_Work to complete_
Check every line below, and copy those that include "配布の計画の最適化".

..........

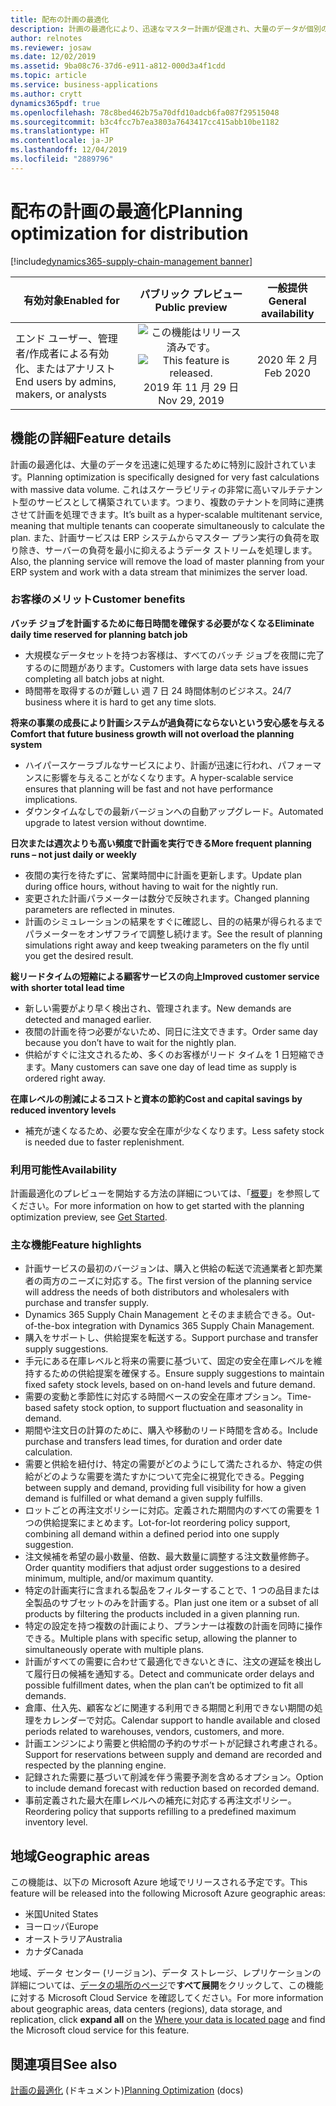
```yaml
---
title: 配布の計画の最適化
description: 計画の最適化により、迅速なマスター計画が促進され、大量のデータが個別のサービスとしてサポートされます。
author: relnotes
ms.reviewer: josaw
ms.date: 12/02/2019
ms.assetid: 9ba08c76-37d6-e911-a812-000d3a4f1cdd
ms.topic: article
ms.service: business-applications
ms.author: crytt
dynamics365pdf: true
ms.openlocfilehash: 78c8bed462b75a70dfd10adcb6fa087f29515048
ms.sourcegitcommit: b3c4fcc7b7ea3803a7643417cc415abb10be1182
ms.translationtype: HT
ms.contentlocale: ja-JP
ms.lasthandoff: 12/04/2019
ms.locfileid: "2889796"
---
```

# <a name="planning-optimization-for-distribution"></a><span data-ttu-id="c8452-103">配布の計画の最適化</span><span class="sxs-lookup"><span data-stu-id="c8452-103">Planning optimization for distribution</span></span>
[!include[dynamics365-supply-chain-management banner](../includes/dynamics365-supply-chain-management.md)]

| <span data-ttu-id="c8452-104">有効対象</span><span class="sxs-lookup"><span data-stu-id="c8452-104">Enabled for</span></span>    |  <span data-ttu-id="c8452-105">パブリック プレビュー</span><span class="sxs-lookup"><span data-stu-id="c8452-105">Public preview</span></span> | <span data-ttu-id="c8452-106">一般提供</span><span class="sxs-lookup"><span data-stu-id="c8452-106">General availability</span></span> | 
| ---------- | :----------: |:----------: |
|<span data-ttu-id="c8452-107">エンド ユーザー、管理者/作成者による有効化、またはアナリスト</span><span class="sxs-lookup"><span data-stu-id="c8452-107">End users by admins, makers, or analysts</span></span>|<span data-ttu-id="c8452-108">![この機能はリリース済みです。](/dynamics365-release-plan/media/green-checkmark.png "この機能はリリース済みです。")</span><span class="sxs-lookup"><span data-stu-id="c8452-108">![This feature is released.](/dynamics365-release-plan/media/green-checkmark.png "This feature is released.")</span></span> <span data-ttu-id="c8452-109">2019 年 11 月 29 日</span><span class="sxs-lookup"><span data-stu-id="c8452-109">Nov 29, 2019</span></span>| <span data-ttu-id="c8452-110">2020 年 2 月</span><span class="sxs-lookup"><span data-stu-id="c8452-110">Feb 2020</span></span>|






## <a name="feature-details"></a><span data-ttu-id="c8452-111">機能の詳細</span><span class="sxs-lookup"><span data-stu-id="c8452-111">Feature details</span></span>
<!--feature detail start -->
<span data-ttu-id="c8452-112">計画の最適化は、大量のデータを迅速に処理するために特別に設計されています。</span><span class="sxs-lookup"><span data-stu-id="c8452-112">Planning optimization is specifically designed for very fast calculations with massive data volume.</span></span> <span data-ttu-id="c8452-113">これはスケーラビリティの非常に高いマルチテナント型のサービスとして構築されています。つまり、複数のテナントを同時に連携させて計画を処理できます。</span><span class="sxs-lookup"><span data-stu-id="c8452-113">It’s built as a hyper-scalable multitenant service, meaning that multiple tenants can cooperate simultaneously to calculate the plan.</span></span> <span data-ttu-id="c8452-114">また、計画サービスは ERP システムからマスター プラン実行の負荷を取り除き、サーバーの負荷を最小に抑えるようデータ ストリームを処理します。</span><span class="sxs-lookup"><span data-stu-id="c8452-114">Also, the planning service will remove the load of master planning from your ERP system and work with a data stream that minimizes the server load.</span></span>

### <a name="customer-benefits"></a><span data-ttu-id="c8452-115">お客様のメリット</span><span class="sxs-lookup"><span data-stu-id="c8452-115">Customer benefits</span></span>

<span data-ttu-id="c8452-116">**バッチ ジョブを計画するために毎日時間を確保する必要がなくなる**</span><span class="sxs-lookup"><span data-stu-id="c8452-116">**Eliminate daily time reserved for planning batch job**</span></span>

- <span data-ttu-id="c8452-117">大規模なデータセットを持つお客様は、すべてのバッチ ジョブを夜間に完了するのに問題があります。</span><span class="sxs-lookup"><span data-stu-id="c8452-117">Customers with large data sets have issues completing all batch jobs at night.</span></span>
- <span data-ttu-id="c8452-118">時間帯を取得するのが難しい 週 7 日 24 時間体制のビジネス。</span><span class="sxs-lookup"><span data-stu-id="c8452-118">24/7 business where it is hard to get any time slots.</span></span>

<span data-ttu-id="c8452-119">**将来の事業の成長により計画システムが過負荷にならないという安心感を与える**</span><span class="sxs-lookup"><span data-stu-id="c8452-119">**Comfort that future business growth will not overload the planning system**</span></span>

- <span data-ttu-id="c8452-120">ハイパースケーラブルなサービスにより、計画が迅速に行われ、パフォーマンスに影響を与えることがなくなります。</span><span class="sxs-lookup"><span data-stu-id="c8452-120">A hyper-scalable service ensures that planning will be fast and not have performance implications.</span></span>
- <span data-ttu-id="c8452-121">ダウンタイムなしでの最新バージョンへの自動アップグレード。</span><span class="sxs-lookup"><span data-stu-id="c8452-121">Automated upgrade to latest version without downtime.</span></span>

<span data-ttu-id="c8452-122">**日次または週次よりも高い頻度で計画を実行できる**</span><span class="sxs-lookup"><span data-stu-id="c8452-122">**More frequent planning runs – not just daily or weekly**</span></span>

- <span data-ttu-id="c8452-123">夜間の実行を待たずに、営業時間中に計画を更新します。</span><span class="sxs-lookup"><span data-stu-id="c8452-123">Update plan during office hours, without having to wait for the nightly run.</span></span>
- <span data-ttu-id="c8452-124">変更された計画パラメーターは数分で反映されます。</span><span class="sxs-lookup"><span data-stu-id="c8452-124">Changed planning parameters are reflected in minutes.</span></span>
- <span data-ttu-id="c8452-125">計画のシミュレーションの結果をすぐに確認し、目的の結果が得られるまでパラメーターをオンザフライで調整し続けます。</span><span class="sxs-lookup"><span data-stu-id="c8452-125">See the result of planning simulations right away and keep tweaking parameters on the fly until you get the desired result.</span></span>

<span data-ttu-id="c8452-126">**総リードタイムの短縮による顧客サービスの向上**</span><span class="sxs-lookup"><span data-stu-id="c8452-126">**Improved customer service with shorter total lead time**</span></span>

- <span data-ttu-id="c8452-127">新しい需要がより早く検出され、管理されます。</span><span class="sxs-lookup"><span data-stu-id="c8452-127">New demands are detected and managed earlier.</span></span>
- <span data-ttu-id="c8452-128">夜間の計画を待つ必要がないため、同日に注文できます。</span><span class="sxs-lookup"><span data-stu-id="c8452-128">Order same day because you don’t have to wait for the nightly plan.</span></span>
- <span data-ttu-id="c8452-129">供給がすぐに注文されるため、多くのお客様がリード タイムを 1 日短縮できます。</span><span class="sxs-lookup"><span data-stu-id="c8452-129">Many customers can save one day of lead time as supply is ordered right away.</span></span>

<span data-ttu-id="c8452-130">**在庫レベルの削減によるコストと資本の節約**</span><span class="sxs-lookup"><span data-stu-id="c8452-130">**Cost and capital savings by reduced inventory levels**</span></span>

- <span data-ttu-id="c8452-131">補充が速くなるため、必要な安全在庫が少なくなります。</span><span class="sxs-lookup"><span data-stu-id="c8452-131">Less safety stock is needed due to faster replenishment.</span></span>

### <a name="availability"></a><span data-ttu-id="c8452-132">利用可能性</span><span class="sxs-lookup"><span data-stu-id="c8452-132">Availability</span></span>

<span data-ttu-id="c8452-133">計画最適化のプレビューを開始する方法の詳細については、「[概要](https://aka.ms/poGetStarted)」を参照してください。</span><span class="sxs-lookup"><span data-stu-id="c8452-133">For more information on how to get started with the planning optimization preview, see [Get Started](https://aka.ms/poGetStarted).</span></span>

### <a name="feature-highlights"></a><span data-ttu-id="c8452-134">主な機能</span><span class="sxs-lookup"><span data-stu-id="c8452-134">Feature highlights</span></span>
- <span data-ttu-id="c8452-135">計画サービスの最初のバージョンは、購入と供給の転送で流通業者と卸売業者の両方のニーズに対応する。</span><span class="sxs-lookup"><span data-stu-id="c8452-135">The first version of the planning service will address the needs of both distributors and wholesalers with purchase and transfer supply.</span></span>
- <span data-ttu-id="c8452-136">Dynamics 365 Supply Chain Management とそのまま統合できる。</span><span class="sxs-lookup"><span data-stu-id="c8452-136">Out-of-the-box integration with Dynamics 365 Supply Chain Management.</span></span>
- <span data-ttu-id="c8452-137">購入をサポートし、供給提案を転送する。</span><span class="sxs-lookup"><span data-stu-id="c8452-137">Support purchase and transfer supply suggestions.</span></span>
- <span data-ttu-id="c8452-138">手元にある在庫レベルと将来の需要に基づいて、固定の安全在庫レベルを維持するための供給提案を確保する。</span><span class="sxs-lookup"><span data-stu-id="c8452-138">Ensure supply suggestions to maintain fixed safety stock levels, based on on-hand levels and future demand.</span></span>
- <span data-ttu-id="c8452-139">需要の変動と季節性に対応する時間ベースの安全在庫オプション。</span><span class="sxs-lookup"><span data-stu-id="c8452-139">Time-based safety stock option, to support fluctuation and seasonality in demand.</span></span>
- <span data-ttu-id="c8452-140">期間や注文日の計算のために、購入や移動のリード時間を含める。</span><span class="sxs-lookup"><span data-stu-id="c8452-140">Include purchase and transfers lead times, for duration and order date calculation.</span></span>
- <span data-ttu-id="c8452-141">需要と供給を紐付け、特定の需要がどのようにして満たされるか、特定の供給がどのような需要を満たすかについて完全に視覚化できる。</span><span class="sxs-lookup"><span data-stu-id="c8452-141">Pegging between supply and demand, providing full visibility for how a given demand is fulfilled or what demand a given supply fulfills.</span></span>
- <span data-ttu-id="c8452-142">ロットごとの再注文ポリシーに対応。定義された期間内のすべての需要を 1 つの供給提案にまとめます。</span><span class="sxs-lookup"><span data-stu-id="c8452-142">Lot-for-lot reordering policy support, combining all demand within a defined period into one supply suggestion.</span></span>
- <span data-ttu-id="c8452-143">注文候補を希望の最小数量、倍数、最大数量に調整する注文数量修飾子。</span><span class="sxs-lookup"><span data-stu-id="c8452-143">Order quantity modifiers that adjust order suggestions to a desired minimum, multiple, and/or maximum quantity.</span></span>
- <span data-ttu-id="c8452-144">特定の計画実行に含まれる製品をフィルターすることで、1 つの品目または全製品のサブセットのみを計画する。</span><span class="sxs-lookup"><span data-stu-id="c8452-144">Plan just one item or a subset of all products by filtering the products included in a given planning run.</span></span>
- <span data-ttu-id="c8452-145">特定の設定を持つ複数の計画により、プランナーは複数の計画を同時に操作できる。</span><span class="sxs-lookup"><span data-stu-id="c8452-145">Multiple plans with specific setup, allowing the planner to simultaneously operate with multiple plans.</span></span>
- <span data-ttu-id="c8452-146">計画がすべての需要に合わせて最適化できないときに、注文の遅延を検出して履行日の候補を通知する。</span><span class="sxs-lookup"><span data-stu-id="c8452-146">Detect and communicate order delays and possible fulfillment dates, when the plan can’t be optimized to fit all demands.</span></span>
- <span data-ttu-id="c8452-147">倉庫、仕入先、顧客などに関連する利用できる期間と利用できない期間の処理をカレンダーで対応。</span><span class="sxs-lookup"><span data-stu-id="c8452-147">Calendar support to handle available and closed periods related to warehouses, vendors, customers, and more.</span></span>
- <span data-ttu-id="c8452-148">計画エンジンにより需要と供給間の予約のサポートが記録され考慮される。</span><span class="sxs-lookup"><span data-stu-id="c8452-148">Support for reservations between supply and demand are recorded and respected by the planning engine.</span></span>
- <span data-ttu-id="c8452-149">記録された需要に基づいて削減を伴う需要予測を含めるオプション。</span><span class="sxs-lookup"><span data-stu-id="c8452-149">Option to include demand forecast with reduction based on recorded demand.</span></span>
- <span data-ttu-id="c8452-150">事前定義された最大在庫レベルへの補充に対応する再注文ポリシー。</span><span class="sxs-lookup"><span data-stu-id="c8452-150">Reordering policy that supports refilling to a predefined maximum inventory level.</span></span>
<!--feature detail end -->




## <a name="geographic-areas"></a><span data-ttu-id="c8452-151">地域</span><span class="sxs-lookup"><span data-stu-id="c8452-151">Geographic areas</span></span>
<span data-ttu-id="c8452-152">この機能は、以下の Microsoft Azure 地域でリリースされる予定です。</span><span class="sxs-lookup"><span data-stu-id="c8452-152">This feature will be released into the following Microsoft Azure geographic areas:</span></span>

- <span data-ttu-id="c8452-153">米国</span><span class="sxs-lookup"><span data-stu-id="c8452-153">United States</span></span>
- <span data-ttu-id="c8452-154">ヨーロッパ</span><span class="sxs-lookup"><span data-stu-id="c8452-154">Europe</span></span>
- <span data-ttu-id="c8452-155">オーストラリア</span><span class="sxs-lookup"><span data-stu-id="c8452-155">Australia</span></span>
- <span data-ttu-id="c8452-156">カナダ</span><span class="sxs-lookup"><span data-stu-id="c8452-156">Canada</span></span>


<span data-ttu-id="c8452-157">地域、データ センター (リージョン)、データ ストレージ、レプリケーションの詳細については、[データの場所のページ](https://www.microsoft.com/trust-center/privacy/data-location)で**すべて展開**をクリックして、この機能に対する Microsoft Cloud Service を確認してください。</span><span class="sxs-lookup"><span data-stu-id="c8452-157">For more information about geographic areas, data centers (regions), data storage, and replication, click **expand all** on the [Where your data is located page](https://www.microsoft.com/trust-center/privacy/data-location) and find the Microsoft cloud service for this feature.</span></span> 





## <a name="see-also"></a><span data-ttu-id="c8452-158">関連項目</span><span class="sxs-lookup"><span data-stu-id="c8452-158">See also</span></span>

<span data-ttu-id="c8452-159">[計画の最適化](https://aka.ms/podocs) (ドキュメント)</span><span class="sxs-lookup"><span data-stu-id="c8452-159">[Planning Optimization](https://aka.ms/podocs) (docs)</span></span>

..........

_Completed exercise_
title: 配布の計画の最適化
# <a name="planning-optimization-for-distribution"></a><span data-ttu-id="c8452-103">配布の計画の最適化</span><span class="sxs-lookup"><span data-stu-id="c8452-103">Planning optimization for distribution</span></span>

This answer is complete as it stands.